On the one hand, unaffordable tax breaks for the beneficiaries of the Bush tax cuts, made ever more permanent as they threaten to suck $4 trillion out of government revenues in the next decade.
On the other hand, an insufficient dead-end unemployment solution for Americans who would actually work for a living, a solution made ever more temporary.
And we are hearing nothing about those 99ers, even though the numbers of them will balloon from two million to four million or more by next December even with this deal, even though just last Thursday, the President's own Council of Economic Advisers reiterated the reality that the easiest way to create jobs and keep jobs is to make sure that the unemployed continue to have money to spend.
The unemployed, unlike the rich whom this president has just bowed to, are, in fact, the job creators
Why so? Because they do not have investment portfolios to expand. They do not have vast savings into which to stuff their government checks. Instead, they have to spend the money, all of the money, which is exactly what would help create the jobs that this country needs, as employers scramble to produce the products called for by this increased demand.

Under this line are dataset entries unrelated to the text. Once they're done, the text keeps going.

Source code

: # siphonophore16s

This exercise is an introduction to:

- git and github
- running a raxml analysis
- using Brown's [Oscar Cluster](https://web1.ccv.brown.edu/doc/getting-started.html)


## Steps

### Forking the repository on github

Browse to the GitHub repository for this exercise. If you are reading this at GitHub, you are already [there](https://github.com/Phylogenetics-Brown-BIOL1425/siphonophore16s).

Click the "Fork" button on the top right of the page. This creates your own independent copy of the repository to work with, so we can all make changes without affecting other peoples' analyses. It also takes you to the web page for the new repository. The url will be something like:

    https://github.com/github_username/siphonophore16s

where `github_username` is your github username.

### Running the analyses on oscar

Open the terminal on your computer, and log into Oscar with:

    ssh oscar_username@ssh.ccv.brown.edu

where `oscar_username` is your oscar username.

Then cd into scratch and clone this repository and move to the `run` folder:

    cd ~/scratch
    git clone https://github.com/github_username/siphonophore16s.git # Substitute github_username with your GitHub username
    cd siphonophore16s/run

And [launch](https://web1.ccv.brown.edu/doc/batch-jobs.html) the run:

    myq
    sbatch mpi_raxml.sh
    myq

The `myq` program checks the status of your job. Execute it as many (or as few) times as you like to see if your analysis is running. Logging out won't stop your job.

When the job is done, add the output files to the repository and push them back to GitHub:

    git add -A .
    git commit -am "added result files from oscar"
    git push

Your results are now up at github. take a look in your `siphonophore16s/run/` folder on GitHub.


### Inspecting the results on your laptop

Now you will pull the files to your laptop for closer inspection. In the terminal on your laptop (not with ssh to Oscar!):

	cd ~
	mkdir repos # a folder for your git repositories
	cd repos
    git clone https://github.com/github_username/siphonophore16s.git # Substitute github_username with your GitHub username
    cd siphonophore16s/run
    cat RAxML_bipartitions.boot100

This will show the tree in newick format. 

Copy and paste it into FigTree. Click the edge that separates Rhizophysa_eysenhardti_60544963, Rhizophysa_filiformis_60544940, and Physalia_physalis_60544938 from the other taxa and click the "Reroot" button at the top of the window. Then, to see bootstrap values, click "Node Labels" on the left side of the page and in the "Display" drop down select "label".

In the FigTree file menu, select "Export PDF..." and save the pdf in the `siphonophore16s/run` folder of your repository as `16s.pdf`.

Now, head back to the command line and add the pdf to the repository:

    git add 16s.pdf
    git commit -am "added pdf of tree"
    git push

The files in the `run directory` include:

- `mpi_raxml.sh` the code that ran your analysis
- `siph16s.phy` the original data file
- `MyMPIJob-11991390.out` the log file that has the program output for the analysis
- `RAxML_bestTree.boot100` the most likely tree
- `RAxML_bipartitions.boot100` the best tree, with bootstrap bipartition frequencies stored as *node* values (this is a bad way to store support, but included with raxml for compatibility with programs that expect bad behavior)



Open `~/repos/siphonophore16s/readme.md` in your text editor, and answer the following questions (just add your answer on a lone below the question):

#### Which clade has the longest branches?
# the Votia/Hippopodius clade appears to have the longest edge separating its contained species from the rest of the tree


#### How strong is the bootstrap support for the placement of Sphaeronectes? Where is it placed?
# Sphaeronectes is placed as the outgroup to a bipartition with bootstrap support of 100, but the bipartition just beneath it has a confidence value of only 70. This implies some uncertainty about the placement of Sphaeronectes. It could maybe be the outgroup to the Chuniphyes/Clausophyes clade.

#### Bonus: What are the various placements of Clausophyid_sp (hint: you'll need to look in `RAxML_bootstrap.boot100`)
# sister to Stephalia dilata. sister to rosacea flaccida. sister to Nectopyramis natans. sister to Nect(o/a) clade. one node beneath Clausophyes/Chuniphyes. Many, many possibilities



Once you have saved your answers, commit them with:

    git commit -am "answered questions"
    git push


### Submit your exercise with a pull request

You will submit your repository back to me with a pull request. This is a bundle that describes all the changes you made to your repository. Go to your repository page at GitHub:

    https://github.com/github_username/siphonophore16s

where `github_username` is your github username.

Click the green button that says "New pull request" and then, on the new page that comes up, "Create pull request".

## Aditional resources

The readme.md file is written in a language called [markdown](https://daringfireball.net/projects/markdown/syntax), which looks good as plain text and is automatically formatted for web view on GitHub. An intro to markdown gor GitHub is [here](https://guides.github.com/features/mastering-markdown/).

The economy is surprisingly simple. If business and the rich won't spend, and the middle class can't spend, the only factor left, to keep pushing money into the insatiable maw of capitalism, is the government. So, for the sake of the US economy, should the government give the money to the rich who either sit on it (or invest it in another part of the world, like China), or give the money to the not rich, who spend it? Apparently this President does not know the answer to that simple question, even though he has his own Council of Economic Advisers.
Mr. President, for these meager and short-lived crumbs you've gotten, for some of the unemployed, you have given up huge, costly, insulting, divisive, destructive tax cuts for the rich; and you have given in to Republican blackmail -- which will of course be followed by still more Republican blackmail.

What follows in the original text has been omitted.